A solution of `200 mL` of `1 M KOH` is added to `200 mL` of `1 M HCl` and the mixture is well shaken. The rise in temperature `T_(1)` is noted. The experiment is repeated by using `100 mL` of each solution and increase in temperature `T_(2)` is again noted. Which of the following is correct?

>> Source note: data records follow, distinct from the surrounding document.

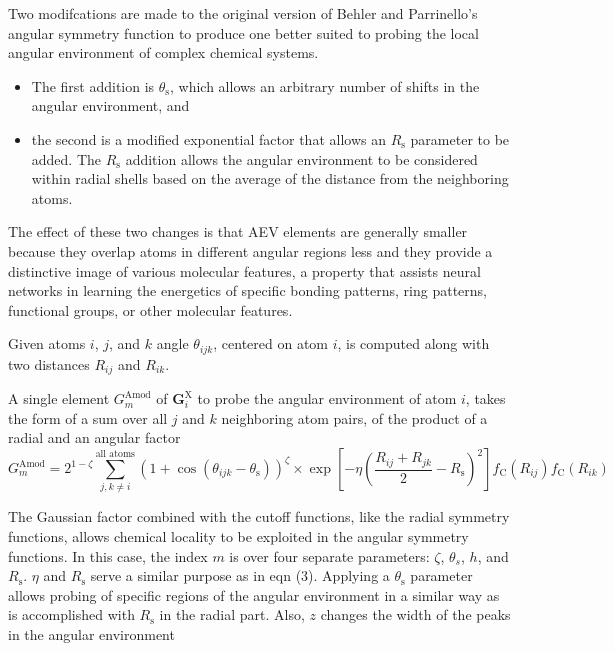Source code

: Two modifcations are made to the original version of Behler
and Parrinello's angular symmetry function to produce one
better suited to probing the local angular environment of
complex chemical systems.
\begin{itemize}
\item The first addition is $\theta_{\mathrm{s}}$, which allows
an arbitrary number of shifts in the angular environment, and
\item the second is a modified exponential factor that allows an
$R_{\mathrm{s}}$ parameter to be added.
The $R_{\mathrm{s}}$ addition allows the angular
environment to be considered within radial shells based on the
average of the distance from the neighboring atoms.
\end{itemize}

The effect
of these two changes is that AEV elements are generally smaller
because they overlap atoms in different angular regions less and
they provide a distinctive image of various molecular features,
a property that assists neural networks in learning the energetics
of specific bonding patterns, ring patterns, functional groups, or
other molecular features.

Given atoms $i$, $j$, and $k$ angle $\theta_{ijk}$, centered on atom $i$,
is computed along with two distances $R_{ij}$ and $R_{ik}$.

A single element $G_{m}^{\mathrm{Amod}}$ of $\mathbf{G}_{i}^{\mathrm{X}}$
to probe the angular environment of atom $i$, takes the form of a sum over
all $j$ and $k$ neighboring atom pairs, of the product of a radial and an
angular factor
\begin{equation}
G_{m}^{\mathrm{Amod}} = 2^{1-\zeta}
\sum_{j,k \neq i}^{\text{all atoms}}
\left( 1 + \cos(\theta_{ijk} - \theta_{\mathrm{s}}) \right)^{\zeta}
\times
\exp\left[ -\eta \left( \dfrac{R_{ij} + R_{jk}}{2} -
R_{\mathrm{s}} \right)^2 \right]
f_{\mathrm{C}}(R_{ij}) f_{\mathrm{C}}(R_{ik})
\end{equation}

The Gaussian factor combined with the cutoff functions, like
the radial symmetry functions, allows chemical locality to be
exploited in the angular symmetry functions.
In this case, the index $m$ is over four separate
parameters: $\zeta$, $\theta_{s}$,
$h$, and $R_{\mathrm{s}}$.
$\eta$ and $R_{\mathrm{s}}$ serve a similar purpose as in eqn (3).
Applying a $\theta_{\mathrm{s}}$ parameter
allows probing of specific regions of the angular environment in
a similar way as is accomplished with $R_{\mathrm{s}}$ in the radial part.
Also, $z$ changes the width of the peaks in the angular environment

To solve the problem, we need to analyze the heat evolved during the neutralization reaction of KOH and HCl and how it affects the temperature rise in both scenarios. ### Step-by-Step Solution: 1. **Understanding the Reaction**: - KOH (potassium hydroxide) is a strong base, and HCl (hydrochloric acid) is a strong acid. When they react, they produce water and potassium chloride (KCl). - The reaction is: \[ \text{KOH} + \text{HCl} \rightarrow \text{KCl} + \text{H}_2\text{O} \] 2. **Heat Evolved in Neutralization**: - The heat evolved during the neutralization of 1 equivalent of a strong acid with a strong base is approximately 13.7 kcal (or 57.1 kJ). - Since both KOH and HCl are monobasic, 1 mole of KOH will neutralize 1 mole of HCl. 3. **Calculating Heat for 200 mL of 1 M Solutions**: - In the first case, we have 200 mL of 1 M KOH and 200 mL of 1 M HCl. - The total volume is 400 mL, and since both solutions are 1 M, we have 0.2 moles of KOH and 0.2 moles of HCl. - The heat evolved (q1) can be calculated as: \[ q_1 = 13.7 \text{ kcal} \times \frac{0.2 \text{ moles}}{1 \text{ mole}} = 13.7 \times 0.2 = 2.74 \text{ kcal} \] 4. **Calculating Heat for 100 mL of 1 M Solutions**: - In the second case, we have 100 mL of 1 M KOH and 100 mL of 1 M HCl. - The total volume is 200 mL, and we have 0.1 moles of KOH and 0.1 moles of HCl. - The heat evolved (q2) can be calculated as: \[ q_2 = 13.7 \text{ kcal} \times \frac{0.1 \text{ moles}}{1 \text{ mole}} = 13.7 \times 0.1 = 1.37 \text{ kcal} \] 5. **Relating Heat to Temperature Rise**: - The temperature rise (T) can be calculated using the formula: \[ q = m \cdot s \cdot \Delta T \] - Where: - \( q \) = heat evolved - \( m \) = mass of the solution (assuming density of water, 1 g/mL, for simplicity) - \( s \) = specific heat capacity (approximately 1 cal/g°C for water) - \( \Delta T \) = temperature rise 6. **Calculating Temperature Rise for Each Case**: - For the first case (200 mL + 200 mL): \[ 2.74 \text{ kcal} = 400 \text{ g} \cdot 1 \text{ cal/g°C} \cdot T_1 \] \[ T_1 = \frac{2.74 \times 1000 \text{ cal}}{400 \text{ g}} = 6.85 \text{ °C} \] - For the second case (100 mL + 100 mL): \[ 1.37 \text{ kcal} = 200 \text{ g} \cdot 1 \text{ cal/g°C} \cdot T_2 \] \[ T_2 = \frac{1.37 \times 1000 \text{ cal}}{200 \text{ g}} = 6.85 \text{ °C} \] 7. **Conclusion**: - Since both temperature rises \( T_1 \) and \( T_2 \) are equal, we conclude that: \[ T_1 = T_2 \] ### Final Answer: The correct conclusion is that \( T_1 = T_2 \).